Fauci says Covid hospitalizations are increasing among fully vaccinated people
dr. Fauci says Covid hospital admissions are rising among fully vaccinated people who haven’t had a booster
- Fauci said on Tuesday the US is seeing an ‘increase’ in COVID-19 hospitalizations among fully vaccinated people who have not had a booster
- He said the majority of those hospitalized with Covid are the unvaccinated, but he said it’s a ‘significant’ proportion
- On Wednesday, CDC director Dr. Rochelle Walensky that data shows the number of cases is also lower among nursing home residents who have received a booster
- The seven-day average of new Covid hospital admissions is 5,400, but it is unknown how many of these are among the vaccinated population
The country’s top infectious disease expert says COVID-19 hospitalizations are increasing among fully vaccinated people who have not had booster injections.
dr. Anthony Fauci, the director of the National Institute for Allergy and Infectious Diseases, said dwindling immunity from the first shots is leading to an increase in severe cases among immunized Americans.
“What we’re starting to see now is an increase in hospitalizations among people who have been vaccinated but not boosted,” he said. NBC News Tuesday in an interview.
“It’s a significant part, but certainly not the majority.”

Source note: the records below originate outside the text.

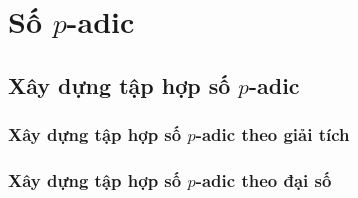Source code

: \chapter{Số $p$-adic}\label{chapter:p-adic}

\section{Xây dựng tập hợp số $p$-adic}

\subsection{Xây dựng tập hợp số $p$-adic theo giải tích}

\subsection{Xây dựng tập hợp số $p$-adic theo đại số}

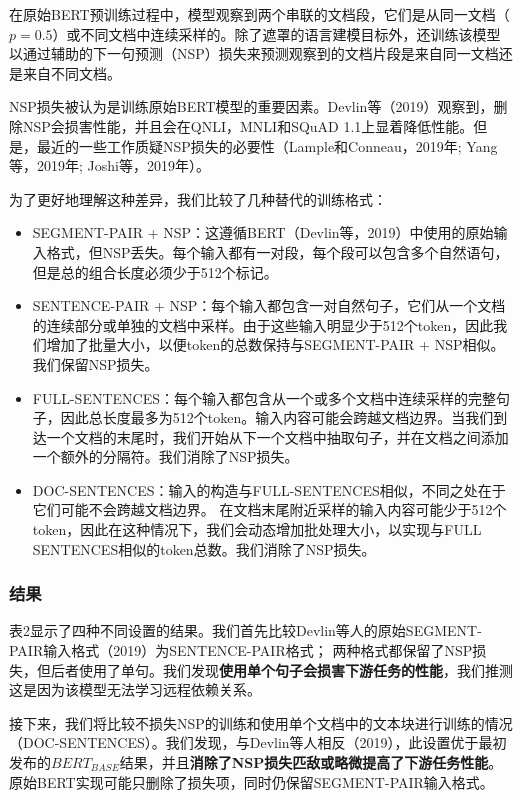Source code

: \documentclass[lang=cn,11pt,a4paper,twocolumn]{elegantpaper}
\begin{document}
在原始BERT预训练过程中，模型观察到两个串联的文档段，它们是从同一文档（
$p = 0.5$）或不同文档中连续采样的。除了遮罩的语言建模目标外，还训练该模型以通过辅助的下一句预测（NSP）损失来预测观察到的文档片段是来自同一文档还是来自不同文档。

NSP损失被认为是训练原始BERT模型的重要因素。Devlin等（2019）观察到，删除NSP会损害性能，并且会在QNLI，MNLI和SQuAD 1.1上显着降低性能。但是，最近的一些工作质疑NSP损失的必要性（Lample和Conneau，2019年; Yang等，2019年; Joshi等，2019年）。

为了更好地理解这种差异，我们比较了几种替代的训练格式：

\begin{itemize}
  \item SEGMENT-PAIR + NSP：这遵循BERT（Devlin等，2019）中使用的原始输入格式，但NSP丢失。每个输入都有一对段，每个段可以包含多个自然语句，但是总的组合长度必须少于512个标记。
  \item SENTENCE-PAIR + NSP：每个输入都包含一对自然句子，它们从一个文档的连续部分或单独的文档中采样。由于这些输入明显少于512个token，因此我们增加了批量大小，以便token的总数保持与SEGMENT-PAIR + NSP相似。我们保留NSP损失。
  \item FULL-SENTENCES：每个输入都包含从一个或多个文档中连续采样的完整句子，因此总长度最多为512个token。输入内容可能会跨越文档边界。当我们到达一个文档的末尾时，我们开始从下一个文档中抽取句子，并在文档之间添加一个额外的分隔符。我们消除了NSP损失。
  \item DOC-SENTENCES：输入的构造与FULL-SENTENCES相似，不同之处在于它们可能不会跨越文档边界。 在文档末尾附近采样的输入内容可能少于512个token，因此在这种情况下，我们会动态增加批处理大小，以实现与FULL SENTENCES相似的token总数。我们消除了NSP损失。
\end{itemize}

\subsubsection*{结果}
表2显示了四种不同设置的结果。我们首先比较Devlin等人的原始SEGMENT-PAIR输入格式（2019）为SENTENCE-PAIR格式； 两种格式都保留了NSP损失，但后者使用了单句。我们发现\textbf{使用单个句子会损害下游任务的性能}，我们推测这是因为该模型无法学习远程依赖关系。

接下来，我们将比较不损失NSP的训练和使用单个文档中的文本块进行训练的情况（DOC-SENTENCES）。我们发现，与Devlin等人相反（2019），此设置优于最初发布的$BERT_{BASE}$结果，并且\textbf{消除了NSP损失匹敌或略微提高了下游任务性能}。原始BERT实现可能只删除了损失项，同时仍保留SEGMENT-PAIR输入格式。
\end{document}
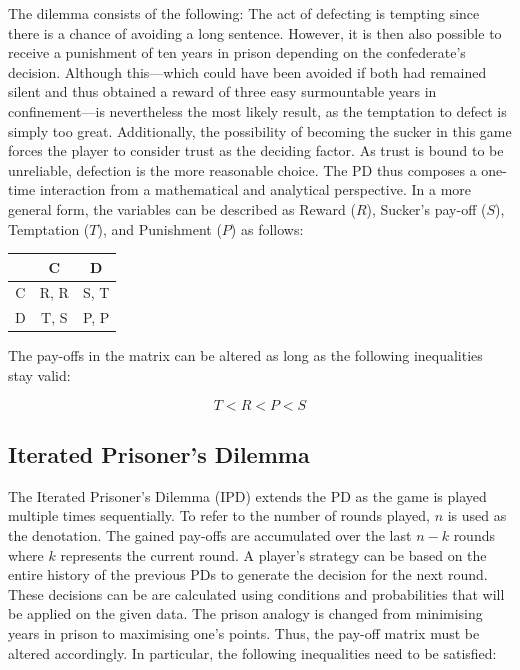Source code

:\documentclass[11pt]{article}
\begin{document}
\noindent
The dilemma consists of the following:
The act of defecting is tempting since there is a chance of avoiding a long sentence.
However, it is then also possible to receive a punishment of ten years in prison depending on the confederate's decision.
Although this---which could have been avoided if both had remained silent and thus obtained a reward of three easy surmountable years in confinement---is nevertheless the most likely result, as the temptation to defect is simply too great.
Additionally, the possibility of becoming the sucker in this game forces the player to consider trust as the deciding factor.
As trust is bound to be unreliable, defection is the more reasonable choice.
The PD thus composes a one-time interaction from a mathematical and analytical perspective. 
In a more general form, the variables can be described as Reward ($R$), Sucker's pay-off ($S$), Temptation ($T$), and Punishment ($P$) as follows:

\begin{center}
\begin{tabular}{ c|c|c }
   & C & D \\ 
   \hline
 C & R, R & S, T\\  
   \hline
 D & T, S & P, P
\end{tabular}
\end{center}

\noindent The pay-offs in the matrix can be altered as long as the following inequalities stay valid:

\begin{equation}
	T < R < P < S
	\label{eq:TRPS}
\end{equation}

\subsection{Iterated Prisoner's Dilemma}
		
The Iterated Prisoner's Dilemma (IPD) extends the PD as the game is played multiple times sequentially. 
To refer to the number of rounds played, $n$ is used as the denotation. 
The gained pay-offs are accumulated over the last $n-k$ rounds where $k$ represents the current round.
A player's strategy can be based on the entire history of the previous PDs to generate the decision for the next round.
These decisions can be are calculated using conditions and probabilities that will be applied on the given data.
The prison analogy is changed from minimising years in prison to maximising one's points.
Thus, the pay-off matrix must be altered accordingly.
In particular, the following inequalities need to be satisfied:
%
\end{document}
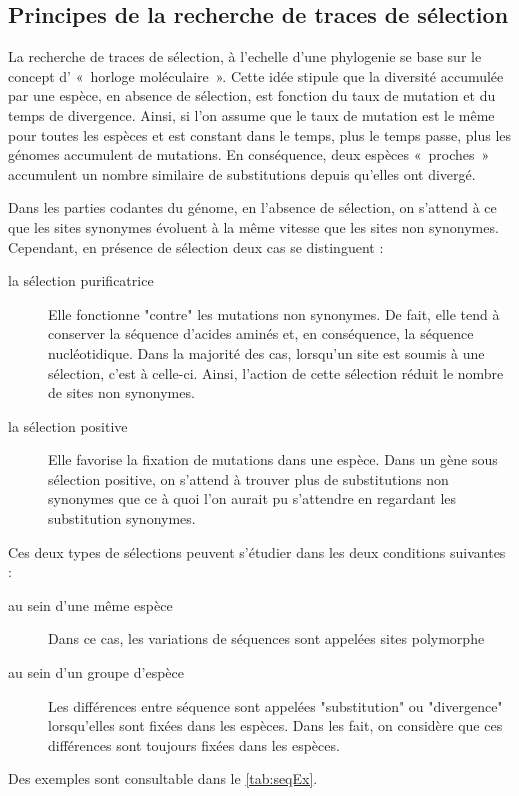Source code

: \documentclass[../main]{subfiles} %
\begin{document}
\subsection{Principes de la recherche de traces de sélection}
\label{PrincipeTrace}
La recherche de traces de sélection, à l'echelle d'une \gls{phylogenie} se base sur le concept d’ « horloge moléculaire ». Cette idée stipule que la diversité accumulée par une espèce, en absence de sélection, est fonction du taux de mutation et du temps de divergence. Ainsi, si l'on assume que le taux de mutation est le même pour toutes les espèces et est constant dans le temps, plus le temps passe, plus les génomes accumulent de mutations. En conséquence, deux espèces « proches » accumulent un nombre similaire de \glspl{substitution} depuis qu'elles ont divergé.

Dans les parties codantes du génome, en l'absence de sélection, on s'attend à ce que les sites \glspl{synonyme} évoluent à la même vitesse que les sites non \glspl{synonyme}. Cependant, en présence de sélection deux cas se distinguent :
\begin{description}

    \item [la sélection purificatrice] Elle fonctionne "contre" les mutations non \glspl{synonyme}. De fait, elle tend à conserver la séquence d'acides aminés et, en conséquence, la séquence nucléotidique. Dans la majorité des cas, lorsqu'un site est soumis à une sélection, c'est à celle-ci. Ainsi, l'action de cette sélection réduit le nombre de sites non \glspl{synonyme}.

    \item [la sélection positive] Elle favorise la fixation de mutations dans une espèce. Dans un gène sous sélection positive, on s'attend à trouver plus de substitutions non \glspl{synonyme} que ce à quoi l'on aurait pu s'attendre en regardant les substitution \glspl{synonyme}.
    
\end{description}

Ces deux types de sélections peuvent s'étudier dans les deux conditions suivantes :
\begin{description}
    \item [au sein d’une même espèce] Dans ce cas, les variations de séquences sont appelées sites polymorphe
    \item [au sein d'un groupe d'espèce] Les différences entre séquence sont appelées "\gls{substitution}" ou "divergence" lorsqu'elles sont fixées dans les espèces. Dans les fait, on  considère que ces différences sont toujours fixées dans les espèces.
\end{description}
Des exemples sont consultable dans le \cref{tab:seqEx}.
\end{document}
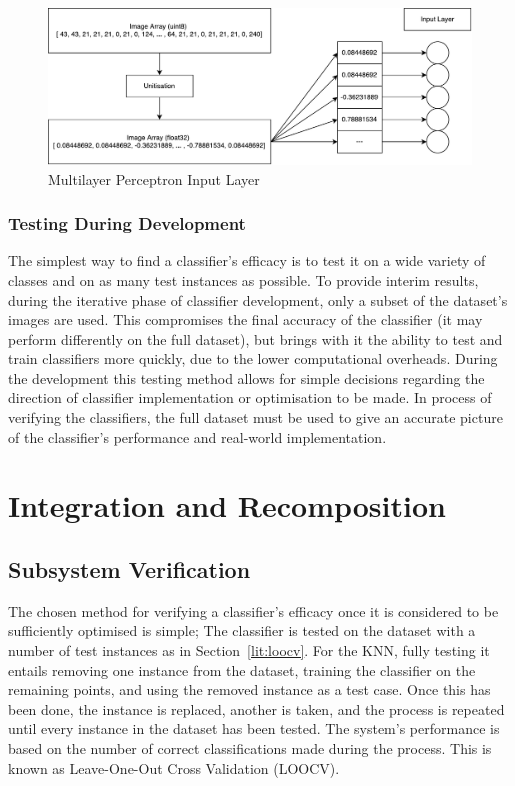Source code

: \begin{figure}[!h]
	
	\centering
	\includegraphics[width=\textwidth]{figures/multilayer_perceptron_input}
	\centering
	\caption{Multilayer Perceptron Input Layer}
	\label{fig:multi_input}
\end{figure}


\subsubsection{Testing During Development}
The simplest way to find a classifier's efficacy is to test it on a wide variety of classes and on as many test instances as possible. To provide interim results, during the iterative phase of classifier development, only a subset of the dataset's images are used. This compromises the final accuracy of the classifier (it may perform differently on the full dataset), but brings with it the ability to test and train classifiers more quickly, due to the lower computational overheads. During the development this testing method allows for simple decisions regarding the direction of classifier implementation or optimisation to be made. In process of verifying the classifiers, the full dataset must be used to give an accurate picture of the classifier's performance and real-world implementation. 

\section{Integration and Recomposition}

\subsection{Subsystem Verification}
The chosen method for verifying a classifier's efficacy once it is considered to be sufficiently optimised is simple; The classifier is tested on the dataset with a number of test instances as in Section~\ref{lit:loocv}. For the KNN, fully testing it entails removing one instance from the dataset, training the classifier on the remaining points, and using the removed instance as a test case. Once this has been done, the instance is replaced, another is taken, and the process is repeated until every instance in the dataset has been tested. The system's performance is based on the number of correct classifications made during the process. This is known as Leave-One-Out Cross Validation (LOOCV).

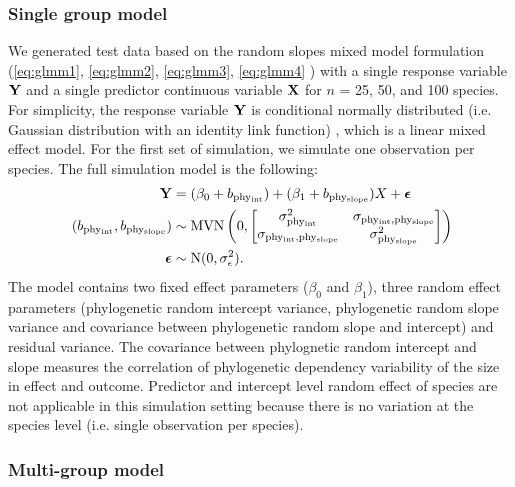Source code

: \documentclass[12pt]{article}
\begin{document}
\subsubsection*{Single group model}

We generated test data based on the random slopes mixed model formulation (\ref{eq:glmm1}, \ref{eq:glmm2}, \ref{eq:glmm3}, \ref{eq:glmm4} ) with a single response variable ${\mathbf Y}$ and a single predictor continuous variable ${\mathbf X}$ for $n$ = 25, 50, and 100 species.
For simplicity, the response variable ${\mathbf Y}$ is conditional normally distributed (i.e. Gaussian distribution with an identity link function) , which is a linear mixed effect model. 
For the first set of simulation, we simulate one observation per species.
The full simulation model is the following:
\begin{align}
{\mathbf Y} & = (\beta_0 + b_{\mathrm{phy_{int}}}) + (\beta_1 + b_{\mathrm{phy_{slope}}}) X + {\boldsymbol \epsilon}  \label{eq:ss_sim}\\\
(b_{\mathrm{phy_{int}}}, b_{\mathrm{phy_{slope}}}) & \sim \textrm{MVN} \left( 0, \begin{bmatrix}
\sigma^2_{\mathrm{phy_{int}}} & \sigma_{\mathrm{phy_{int},phy_{slope}}} \\ 
\sigma_{\mathrm{phy_{int},phy_{slope}}} & \sigma^2_{\mathrm{phy_{slope}}}
\end{bmatrix} 
\right) \\ 
{\boldsymbol \epsilon} & \sim \textrm{N} ( 0 , \sigma_{\epsilon}^2) .
\end{align}
The model contains two fixed effect parameters ($\beta_0$ and $\beta_1$), three random effect parameters (phylogenetic random intercept variance, phylogenetic random slope variance and covariance between phylogenetic random slope and intercept) and residual variance.  
The covariance between phylognetic random intercept and slope measures the correlation of phylogenetic dependency variability of the size in effect and outcome.
Predictor and intercept level random effect of species are not applicable in this simulation setting because there is no variation at the species level (i.e. single observation per species).

\subsubsection*{Multi-group model}
\end{document}
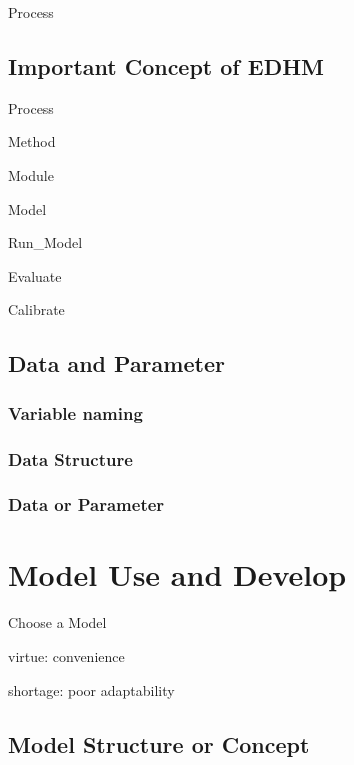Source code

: \documentclass[
]{book}
\begin{document}
Process

\hypertarget{important-concept-of-edhm}{%
\section{Important Concept of EDHM}\label{important-concept-of-edhm}}

Process

Method

Module

Model

Run\_Model

Evaluate

Calibrate

\hypertarget{data-and-parameter}{%
\section{Data and Parameter}\label{data-and-parameter}}

\hypertarget{variable-naming}{%
\subsection{Variable naming}\label{variable-naming}}

\hypertarget{data-structure}{%
\subsection{Data Structure}\label{data-structure}}

\hypertarget{data-or-parameter}{%
\subsection{Data or Parameter}\label{data-or-parameter}}

\hypertarget{develop}{%
\chapter{Model Use and Develop}\label{develop}}

Choose a Model

virtue: convenience

shortage: poor adaptability

\hypertarget{model-structure-or-concept}{%
\section{Model Structure or Concept}\label{model-structure-or-concept}}
\end{document}
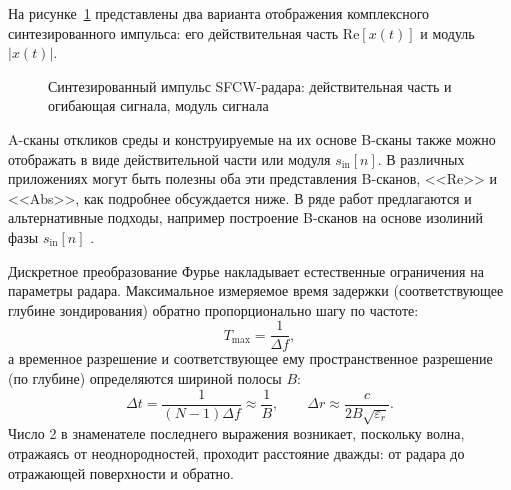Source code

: На рисунке~\ref{fig:sfcw-pulse-placeholder} представлены два варианта отображения комплексного синтезированного импульса: его действительная часть $\mathrm{Re}[x(t)]$ и модуль $|x(t)|$.

\begin{figure}[H]
    \centering
    \caption{Синтезированный импульс SFCW-радара: действительная часть и огибающая сигнала, модуль сигнала}
    \label{fig:sfcw-pulse-placeholder}
\end{figure}

A-сканы откликов среды и конструируемые на их основе B-сканы также можно отображать в виде действительной части или модуля $s_{\mathrm{in}}[n]$. В различных приложениях могут быть полезны оба эти представления B-сканов, <<Re>> и <<Abs>>, как подробнее обсуждается ниже. В ряде работ предлагаются и альтернативные подходы, например построение B-сканов на основе изолиний фазы $s_{\mathrm{in}}[n]$ \cite{sugak2009phase}.

Дискретное преобразование Фурье накладывает естественные ограничения на параметры радара. Максимальное измеряемое время задержки (соответствующее глубине зондирования) обратно пропорционально шагу по частоте:
\begin{equation}
    T_{\max} = \frac{1}{\Delta f},
\end{equation}
а временное разрешение и соответствующее ему пространственное разрешение (по глубине) определяются шириной полосы $B$:
\begin{equation}
    \Delta t = \frac{1}{(N - 1)\Delta f} \approx \frac{1}{B}, \qquad
    \Delta r \approx \frac{c}{2B\sqrt{\varepsilon_r}}.
    \label{eq:range-resolution}
\end{equation}
Число 2 в знаменателе последнего выражения возникает, поскольку волна, отражаясь от неоднородностей, проходит расстояние дважды: от радара до отражающей поверхности и обратно.

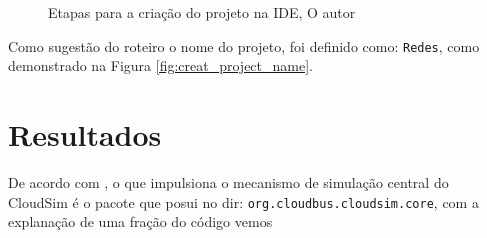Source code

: \begin{figure}[H]
    \center
    \caption{Etapas para a criação do projeto na IDE, O autor}\label{fig:confi_project}
\end{figure}
\par Como sugestão do roteiro o nome do projeto, foi definido como: \verb#Redes#, como demonstrado na Figura \ref{fig:creat_project_name}.




\section{Resultados}
\par De acordo com , o que impulsiona o mecanismo de simulação central do CloudSim é o pacote que posui no dir: \verb#org.cloudbus.cloudsim.core#, com a explanação de uma fração do código vemos

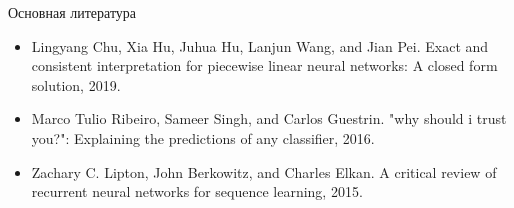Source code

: \documentclass{beamer}
\begin{document}
\begin{frame}{Основная литература}
    \begin{itemize}
        \item Lingyang Chu, Xia Hu, Juhua Hu, Lanjun Wang, and Jian Pei. Exact and consistent
interpretation for piecewise linear neural networks: A closed form solution, 2019.
        \item Marco Tulio Ribeiro, Sameer Singh, and Carlos Guestrin. "why should i trust you?":
Explaining the predictions of any classifier, 2016.
        \item Zachary C. Lipton, John Berkowitz, and Charles Elkan. A critical review of recurrent
neural networks for sequence learning, 2015.
    \end{itemize}
\end{frame}
\end{document}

It comes as the U.S. Food and Drug Administration (FDA) is reviewing applications from both Pfizer-BioNTech and Moderna for emergency authorization of their booster shots, and could grant it this week.
dr. Anthony Fauci said Tuesday the US is seeing an “increase” in COVID-19 hospitals among fully vaccinated people who have not had a booster. Pictured: Fauci speaking at a hearing of the Senate Committee on Health, Education, Labor and Pensions, November 2021
The seven-day average of new Covid hospital admissions is 5,400, but it is unknown how many of these are among the vaccinated population
Fauci did not indicate during the interview by how much the number of hospital admissions for fully vaccinated people is increasing.
But he has stressed in the past that he is concerned that declining vaccine efficacy could lead to another wave in the winter.
A recent study of the Public Health Institute in Oakland, California, found that the overall effectiveness of the three Covid vaccines available in the US fell from 87 percent in March to 48 percent in September.
The Moderna shot was the most effective, but still fell with the risk of infection being reduced from 89 percent to 58 percent.
Most breakthrough cases are not serious, with less than 0.1 percent of fully vaccinated people hospitalized or dying from the virus, the CDC said.
At a press conference on Wednesday, Dr. Rochelle Walensky, director of the Centers for Disease Control and Prevention, said the agency has seen a decline in vaccine efficacy, especially among high-risk groups such as the elderly and those long-term care facilities.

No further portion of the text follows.